_DIRECTIONS:_ Return the lines below in which the string "life" occurs.
******************************
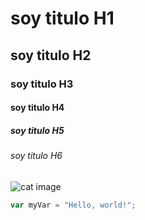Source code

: # soy titulo H1
## soy titulo H2
### soy titulo H3
#### soy titulo H4
##### soy titulo H5
###### soy titulo H6
![cat image](https://www.shutterstock.com/image-photo/cute-cat-standing-full-body-600nw-2479898847.jpg)
``` javascript
var myVar = "Hello, world!";
```
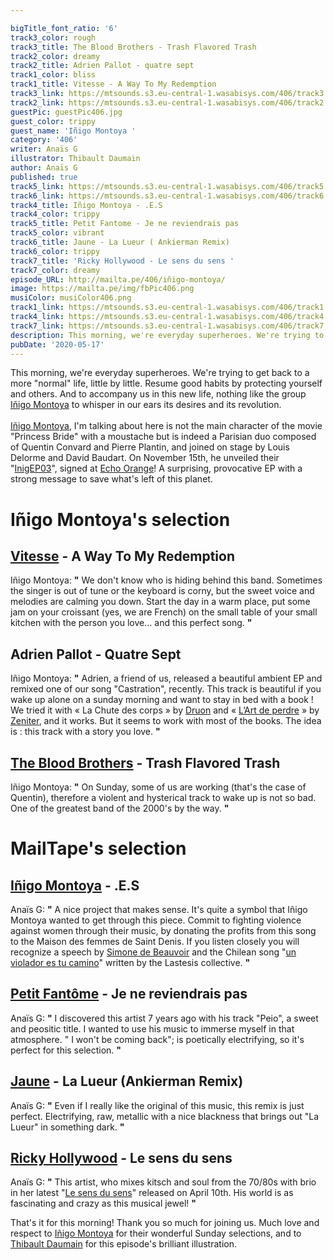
 ```yaml
---

bigTitle_font_ratio: '6'
track3_color: rough
track3_title: The Blood Brothers - Trash Flavored Trash
track2_color: dreamy
track2_title: Adrien Pallot - quatre sept
track1_color: bliss
track1_title: Vitesse - A Way To My Redemption
track3_link: https://mtsounds.s3.eu-central-1.wasabisys.com/406/track3.mp3
track2_link: https://mtsounds.s3.eu-central-1.wasabisys.com/406/track2.mp3
guestPic: guestPic406.jpg
guest_color: trippy
guest_name: 'Iñigo Montoya '
category: '406'
writer: Anaïs G
illustrator: Thibault Daumain
author: Anaïs G
published: true
track5_link: https://mtsounds.s3.eu-central-1.wasabisys.com/406/track5.mp3
track6_link: https://mtsounds.s3.eu-central-1.wasabisys.com/406/track6.mp3
track4_title: Iñigo Montoya - .E.S
track4_color: trippy
track5_title: Petit Fantome - Je ne reviendrais pas
track5_color: vibrant
track6_title: Jaune - La Lueur ( Ankierman Remix)
track6_color: trippy
track7_title: 'Ricky Hollywood - Le sens du sens '
track7_color: dreamy
episode_URL: http://mailta.pe/406/iñigo-montoya/
image: https://mailta.pe/img/fbPic406.png
musiColor: musiColor406.png
track1_link: https://mtsounds.s3.eu-central-1.wasabisys.com/406/track1.mp3
track4_link: https://mtsounds.s3.eu-central-1.wasabisys.com/406/track4.mp3
track7_link: https://mtsounds.s3.eu-central-1.wasabisys.com/406/track7.mp3
description: This morning, we're everyday superheroes. We're trying to get back to a more "normal" life, little by little. Resume good habits by protecting yourself and others. And to accompany us in this new life, nothing like the group Iñigo Montoya to whisper in our ears its desires and its revolution.
pubDate: '2020-05-17'
---
```


 
This morning, we're everyday superheroes. We're trying to get back to a more "normal" life, little by little. Resume good habits by protecting yourself and others. And to accompany us in this new life, nothing like the group [Iñigo Montoya](https://soundcloud.com/i-igo-montoya-2) to whisper in our ears its desires and its revolution.
<br><br>
[Iñigo Montoya](https://inigomontoyaya.bandcamp.com/), I'm talking about here is not the main character of the movie "Princess Bride" with a moustache but is indeed a Parisian duo composed of Quentin Convard and Pierre Plantin, and joined on stage by Louis Delorme and David Baudart. On November 15th, he unveiled their "[InigEP03](https://inigomontoyaya.bandcamp.com/album/inigep03)", signed at [Echo Orange](http://www.echo-orange.fr/)! A surprising, provocative EP with a strong message to save what's left of this planet. 



# Iñigo Montoya's selection

##  [Vitesse](https://en.m.wikipedia.org/wiki/Vitesse_(band)) - A Way To My Redemption 
Iñigo Montoya: **"** We don't know who is hiding behind this band. Sometimes the singer is out of tune or the keyboard is corny, but the sweet voice and melodies are calming you down. Start the day in a warm place, put some jam on your croissant (yes, we are French) on the small table of your small kitchen with the person you love... and this perfect song. **"** 

##  Adrien Pallot - Quatre Sept 
Iñigo Montoya: **"** Adrien, a friend of us, released a beautiful ambient EP and remixed one of our song "Castration", recently. This track is beautiful if you wake up alone on a sunday morning and want to stay in bed with a book ! We tried it with « La Chute des corps » by [Druon](https://fr.wikipedia.org/wiki/Maurice_Druon) and « [L’Art de perdre](https://fr.wikipedia.org/wiki/L'Art_de_perdre) » by [Zeniter](https://fr.wikipedia.org/wiki/Alice_Zeniter), and it works. But it seems to work with most of the books. The idea is : this track with a story you love. **"** 

##  [The Blood Brothers](https://www.thebloodbrothers.com/) - Trash Flavored Trash 
Iñigo Montoya: **"** On Sunday, some of us are working (that's the case of Quentin), therefore a violent and hysterical track to wake up is not so bad. One of the greatest band of the 2000's by the way. **"** 

# MailTape's selection

## [Iñigo Montoya](https://www.facebook.com/inigomontoyapark)  - .E.S
Anaïs G: **"** A nice project that makes sense. It's quite a symbol that Iñigo Montoya wanted to get through this piece. Commit to fighting violence against women through their music, by donating the profits from this song to the Maison des femmes de Saint Denis. If you listen closely you will recognize a speech by [Simone de Beauvoir](https://fr.wikipedia.org/wiki/Simone_de_Beauvoir) and the Chilean song "[un violador es tu camino](https://fr.wikipedia.org/wiki/Un_violeur_sur_ton_chemin)" written by the Lastesis collective. **"** 

## [Petit Fantôme](https://soundcloud.com/petit-fantome) - Je ne reviendrais pas
Anaïs G: **"** I discovered this artist 7 years ago with his track "Peio", a sweet and peositic title. I wanted to use his music to immerse myself in that atmosphere. &quot; I won't be coming back"; is poetically electrifying, so it's perfect for this selection. **"** 

## [Jaune](https://soundcloud.com/jaunejaune) - La Lueur (Ankierman Remix)
Anaïs G: **"** Even if I really like the original of this music, this remix is just perfect. Electrifying, raw, metallic with a nice blackness that brings out "La Lueur" in something dark. **"** 

## [Ricky Hollywood](https://soundcloud.com/ricky-hollywood) - Le sens du sens
Anaïs G: **"** This artist, who mixes kitsch and soul from the 70/80s with brio in her latest "[Le sens du sens](https://rickyhollywood.bandcamp.com/album/le-sens-du-sens)" released on April 10th. His world is as fascinating and crazy as this musical jewel! **"** 


That's it for this morning! Thank you so much for joining us. Much love and respect to [Iñigo Montoya](https://soundcloud.com/i-igo-montoya-2) for their wonderful Sunday selections, and to [Thibault Daumain](http://thibaultdaumain.fr/) for this episode's brilliant illustration.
******************************
_TASK ANSWER:_
description: This morning, we're everyday superheroes. We're trying to get back to a more "normal" life, little by little. Resume good habits by protecting yourself and others. And to accompany us in this new life, nothing like the group Iñigo Montoya to whisper in our ears its desires and its revolution.
This morning, we're everyday superheroes. We're trying to get back to a more "normal" life, little by little. Resume good habits by protecting yourself and others. And to accompany us in this new life, nothing like the group [Iñigo Montoya](https://soundcloud.com/i-igo-montoya-2) to whisper in our ears its desires and its revolution.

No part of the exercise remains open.